### What the task requires
Across all the entries, tally the lines holding the word "also", and give the number by itself.

### Excerpted records
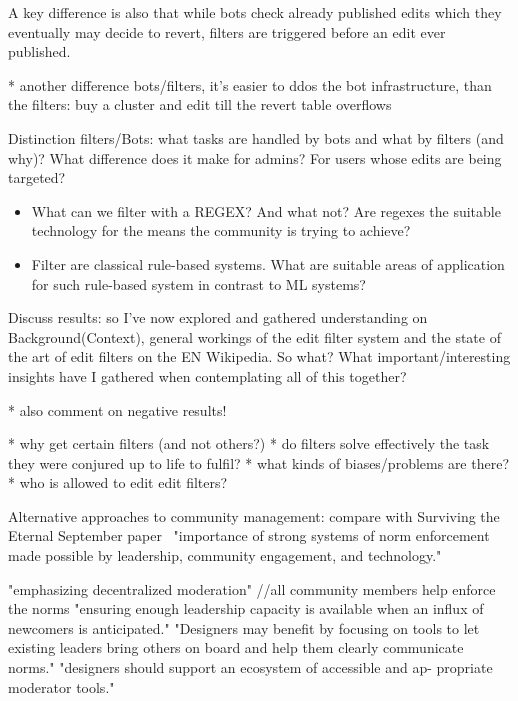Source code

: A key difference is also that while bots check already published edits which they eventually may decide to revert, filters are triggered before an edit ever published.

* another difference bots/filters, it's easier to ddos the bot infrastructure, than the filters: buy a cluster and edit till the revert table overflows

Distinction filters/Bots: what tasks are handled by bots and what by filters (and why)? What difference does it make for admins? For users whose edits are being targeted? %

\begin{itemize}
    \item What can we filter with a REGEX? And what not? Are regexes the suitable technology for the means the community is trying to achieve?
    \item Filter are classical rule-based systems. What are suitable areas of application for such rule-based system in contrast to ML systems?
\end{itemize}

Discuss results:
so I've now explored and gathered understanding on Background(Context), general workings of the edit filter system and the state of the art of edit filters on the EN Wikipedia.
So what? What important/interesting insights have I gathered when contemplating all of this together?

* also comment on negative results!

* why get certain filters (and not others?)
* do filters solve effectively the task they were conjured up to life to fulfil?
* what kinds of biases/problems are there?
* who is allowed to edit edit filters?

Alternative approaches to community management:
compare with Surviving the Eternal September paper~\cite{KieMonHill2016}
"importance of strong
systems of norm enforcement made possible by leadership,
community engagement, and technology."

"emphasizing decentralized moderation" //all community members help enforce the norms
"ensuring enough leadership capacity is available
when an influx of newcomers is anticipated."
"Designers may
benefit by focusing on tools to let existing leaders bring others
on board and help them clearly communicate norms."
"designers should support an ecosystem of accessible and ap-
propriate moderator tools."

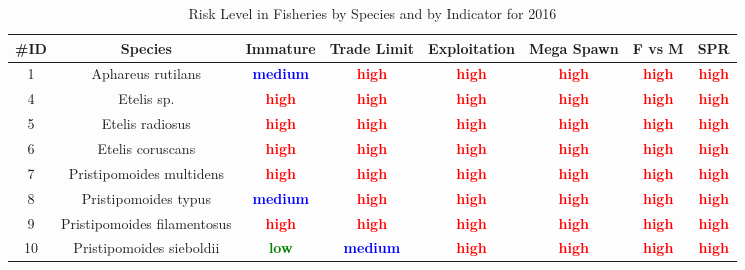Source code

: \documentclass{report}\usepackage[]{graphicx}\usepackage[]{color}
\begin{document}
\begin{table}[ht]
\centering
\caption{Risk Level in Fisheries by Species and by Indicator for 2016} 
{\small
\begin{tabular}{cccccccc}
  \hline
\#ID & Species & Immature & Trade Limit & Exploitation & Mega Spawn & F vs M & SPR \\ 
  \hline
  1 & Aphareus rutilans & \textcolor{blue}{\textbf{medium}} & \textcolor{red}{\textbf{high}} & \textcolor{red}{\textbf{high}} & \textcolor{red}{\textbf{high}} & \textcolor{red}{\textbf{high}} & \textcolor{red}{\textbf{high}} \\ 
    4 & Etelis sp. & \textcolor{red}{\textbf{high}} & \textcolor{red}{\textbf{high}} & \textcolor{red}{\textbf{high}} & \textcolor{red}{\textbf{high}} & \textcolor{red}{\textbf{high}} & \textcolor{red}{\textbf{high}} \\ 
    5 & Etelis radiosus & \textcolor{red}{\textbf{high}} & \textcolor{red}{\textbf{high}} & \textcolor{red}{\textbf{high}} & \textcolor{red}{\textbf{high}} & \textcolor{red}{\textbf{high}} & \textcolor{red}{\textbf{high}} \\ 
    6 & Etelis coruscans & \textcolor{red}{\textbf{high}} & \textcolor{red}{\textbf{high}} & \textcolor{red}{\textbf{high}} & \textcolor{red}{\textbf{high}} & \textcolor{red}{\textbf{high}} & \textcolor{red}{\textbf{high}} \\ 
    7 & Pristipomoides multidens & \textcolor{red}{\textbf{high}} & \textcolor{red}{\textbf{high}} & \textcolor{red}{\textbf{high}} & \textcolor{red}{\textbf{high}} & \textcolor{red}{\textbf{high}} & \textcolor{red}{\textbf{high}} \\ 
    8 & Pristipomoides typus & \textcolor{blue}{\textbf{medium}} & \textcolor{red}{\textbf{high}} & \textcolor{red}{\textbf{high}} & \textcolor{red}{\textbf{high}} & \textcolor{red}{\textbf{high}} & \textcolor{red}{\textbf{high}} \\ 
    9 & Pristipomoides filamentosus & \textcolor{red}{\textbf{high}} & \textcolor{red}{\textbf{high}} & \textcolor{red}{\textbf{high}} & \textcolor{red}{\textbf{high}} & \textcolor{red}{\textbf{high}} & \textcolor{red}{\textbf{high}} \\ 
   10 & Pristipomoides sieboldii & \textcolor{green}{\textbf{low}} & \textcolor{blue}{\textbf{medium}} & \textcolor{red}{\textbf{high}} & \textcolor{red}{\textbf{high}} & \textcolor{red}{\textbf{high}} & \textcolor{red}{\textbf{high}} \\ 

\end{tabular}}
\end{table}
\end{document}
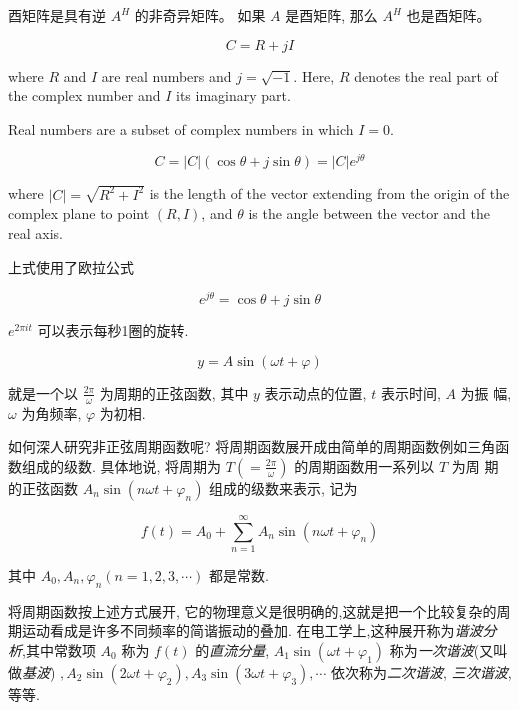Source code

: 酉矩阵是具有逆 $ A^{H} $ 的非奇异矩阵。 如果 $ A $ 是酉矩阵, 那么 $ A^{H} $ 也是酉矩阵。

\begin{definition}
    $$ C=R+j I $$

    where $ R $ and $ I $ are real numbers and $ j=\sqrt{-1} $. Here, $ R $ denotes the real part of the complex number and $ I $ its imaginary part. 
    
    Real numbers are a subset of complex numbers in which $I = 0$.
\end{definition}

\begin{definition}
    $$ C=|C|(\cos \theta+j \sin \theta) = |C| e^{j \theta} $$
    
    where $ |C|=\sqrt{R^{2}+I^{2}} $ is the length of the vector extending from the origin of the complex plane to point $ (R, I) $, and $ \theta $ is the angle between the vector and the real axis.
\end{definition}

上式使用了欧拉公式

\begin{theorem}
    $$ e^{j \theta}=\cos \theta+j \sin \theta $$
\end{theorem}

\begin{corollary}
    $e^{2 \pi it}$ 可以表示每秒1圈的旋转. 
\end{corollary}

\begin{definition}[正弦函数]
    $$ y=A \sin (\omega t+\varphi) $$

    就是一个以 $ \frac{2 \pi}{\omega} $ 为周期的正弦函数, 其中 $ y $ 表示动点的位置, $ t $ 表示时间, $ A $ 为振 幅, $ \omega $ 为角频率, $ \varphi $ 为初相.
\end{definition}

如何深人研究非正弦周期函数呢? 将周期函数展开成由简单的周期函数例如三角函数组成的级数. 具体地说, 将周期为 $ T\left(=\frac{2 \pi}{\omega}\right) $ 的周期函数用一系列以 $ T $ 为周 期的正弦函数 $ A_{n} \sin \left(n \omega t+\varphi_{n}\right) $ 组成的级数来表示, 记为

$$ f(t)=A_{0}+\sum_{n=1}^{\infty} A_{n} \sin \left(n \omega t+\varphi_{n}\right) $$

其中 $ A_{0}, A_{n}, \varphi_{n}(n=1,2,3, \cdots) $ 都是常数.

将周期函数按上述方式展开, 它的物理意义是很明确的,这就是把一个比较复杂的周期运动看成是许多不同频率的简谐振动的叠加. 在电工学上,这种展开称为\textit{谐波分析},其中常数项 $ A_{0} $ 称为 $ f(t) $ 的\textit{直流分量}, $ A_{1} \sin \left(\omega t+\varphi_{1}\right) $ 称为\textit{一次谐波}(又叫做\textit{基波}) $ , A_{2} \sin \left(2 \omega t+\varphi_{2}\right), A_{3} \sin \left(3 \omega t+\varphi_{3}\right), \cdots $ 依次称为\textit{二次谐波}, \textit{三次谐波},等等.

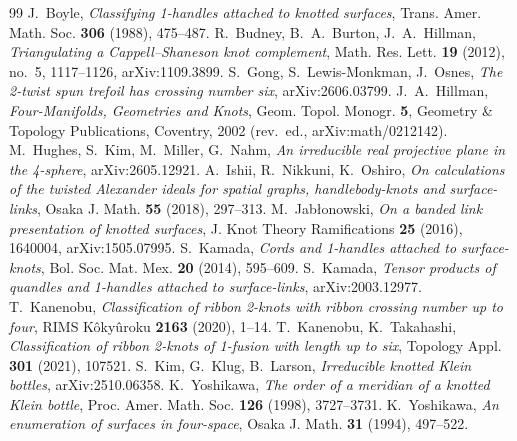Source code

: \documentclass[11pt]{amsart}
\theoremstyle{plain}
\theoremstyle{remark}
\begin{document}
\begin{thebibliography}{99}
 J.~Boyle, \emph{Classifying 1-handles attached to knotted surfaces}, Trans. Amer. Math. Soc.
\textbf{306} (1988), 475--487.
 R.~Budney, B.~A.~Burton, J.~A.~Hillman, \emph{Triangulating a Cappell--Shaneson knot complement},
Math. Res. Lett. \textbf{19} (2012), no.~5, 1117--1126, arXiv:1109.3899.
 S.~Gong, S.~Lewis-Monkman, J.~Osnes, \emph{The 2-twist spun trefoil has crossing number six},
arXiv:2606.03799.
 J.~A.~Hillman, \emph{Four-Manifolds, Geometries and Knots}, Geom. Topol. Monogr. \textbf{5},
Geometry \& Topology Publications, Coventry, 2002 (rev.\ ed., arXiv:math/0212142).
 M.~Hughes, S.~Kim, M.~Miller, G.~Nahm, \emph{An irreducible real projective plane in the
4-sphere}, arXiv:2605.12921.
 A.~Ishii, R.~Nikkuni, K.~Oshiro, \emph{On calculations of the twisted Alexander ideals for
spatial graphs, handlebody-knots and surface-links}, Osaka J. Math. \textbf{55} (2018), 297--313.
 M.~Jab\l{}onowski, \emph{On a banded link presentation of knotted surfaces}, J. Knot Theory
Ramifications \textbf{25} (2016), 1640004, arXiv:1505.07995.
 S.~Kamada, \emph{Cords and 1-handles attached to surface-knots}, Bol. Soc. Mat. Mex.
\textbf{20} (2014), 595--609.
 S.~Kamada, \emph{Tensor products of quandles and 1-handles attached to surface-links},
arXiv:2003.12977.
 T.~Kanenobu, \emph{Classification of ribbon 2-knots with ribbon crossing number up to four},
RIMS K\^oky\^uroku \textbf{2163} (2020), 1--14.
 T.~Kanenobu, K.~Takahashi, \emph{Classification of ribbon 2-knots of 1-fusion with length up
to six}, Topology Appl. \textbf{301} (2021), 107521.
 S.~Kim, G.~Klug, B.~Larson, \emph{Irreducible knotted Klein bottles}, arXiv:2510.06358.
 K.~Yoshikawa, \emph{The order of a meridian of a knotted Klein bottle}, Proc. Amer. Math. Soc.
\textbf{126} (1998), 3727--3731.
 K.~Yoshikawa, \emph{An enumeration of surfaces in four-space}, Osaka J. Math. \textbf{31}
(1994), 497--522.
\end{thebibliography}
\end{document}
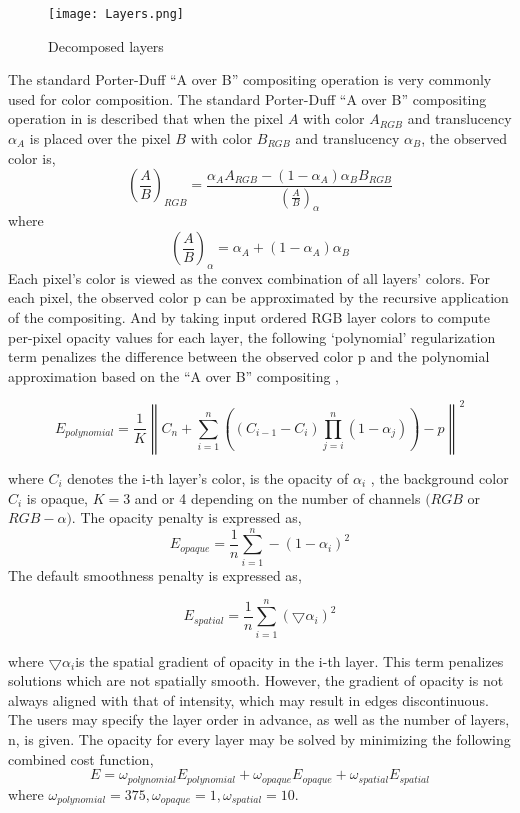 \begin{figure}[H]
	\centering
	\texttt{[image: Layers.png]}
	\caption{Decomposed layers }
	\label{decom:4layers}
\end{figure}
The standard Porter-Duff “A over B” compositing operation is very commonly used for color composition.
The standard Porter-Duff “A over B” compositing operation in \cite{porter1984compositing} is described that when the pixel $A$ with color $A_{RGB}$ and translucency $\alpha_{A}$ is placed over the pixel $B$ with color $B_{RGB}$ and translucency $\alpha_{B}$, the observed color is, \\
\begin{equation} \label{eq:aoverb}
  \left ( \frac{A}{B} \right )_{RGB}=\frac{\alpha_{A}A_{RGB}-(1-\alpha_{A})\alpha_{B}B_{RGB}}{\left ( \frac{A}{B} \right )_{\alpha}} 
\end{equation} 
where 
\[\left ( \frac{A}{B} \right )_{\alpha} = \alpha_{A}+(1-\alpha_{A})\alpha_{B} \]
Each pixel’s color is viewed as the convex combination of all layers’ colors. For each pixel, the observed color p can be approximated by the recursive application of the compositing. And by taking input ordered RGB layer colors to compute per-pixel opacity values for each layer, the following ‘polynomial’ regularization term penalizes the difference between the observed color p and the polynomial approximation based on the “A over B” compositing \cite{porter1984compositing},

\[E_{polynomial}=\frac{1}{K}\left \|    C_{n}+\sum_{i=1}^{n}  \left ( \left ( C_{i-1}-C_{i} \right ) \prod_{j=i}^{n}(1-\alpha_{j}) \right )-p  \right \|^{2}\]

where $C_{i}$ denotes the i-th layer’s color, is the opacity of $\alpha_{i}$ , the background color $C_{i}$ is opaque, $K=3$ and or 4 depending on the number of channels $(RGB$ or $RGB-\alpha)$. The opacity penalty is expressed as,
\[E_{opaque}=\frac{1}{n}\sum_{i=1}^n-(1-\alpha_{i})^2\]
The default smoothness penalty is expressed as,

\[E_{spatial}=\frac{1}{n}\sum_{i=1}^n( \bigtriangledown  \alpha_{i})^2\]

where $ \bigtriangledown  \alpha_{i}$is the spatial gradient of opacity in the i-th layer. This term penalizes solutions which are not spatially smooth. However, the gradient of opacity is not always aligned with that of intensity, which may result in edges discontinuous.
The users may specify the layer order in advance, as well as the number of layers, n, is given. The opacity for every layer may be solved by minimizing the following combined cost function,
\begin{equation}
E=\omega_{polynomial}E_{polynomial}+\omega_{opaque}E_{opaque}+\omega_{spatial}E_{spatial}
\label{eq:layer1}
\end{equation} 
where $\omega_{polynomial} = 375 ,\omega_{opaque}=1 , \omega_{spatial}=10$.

### Problem solution
2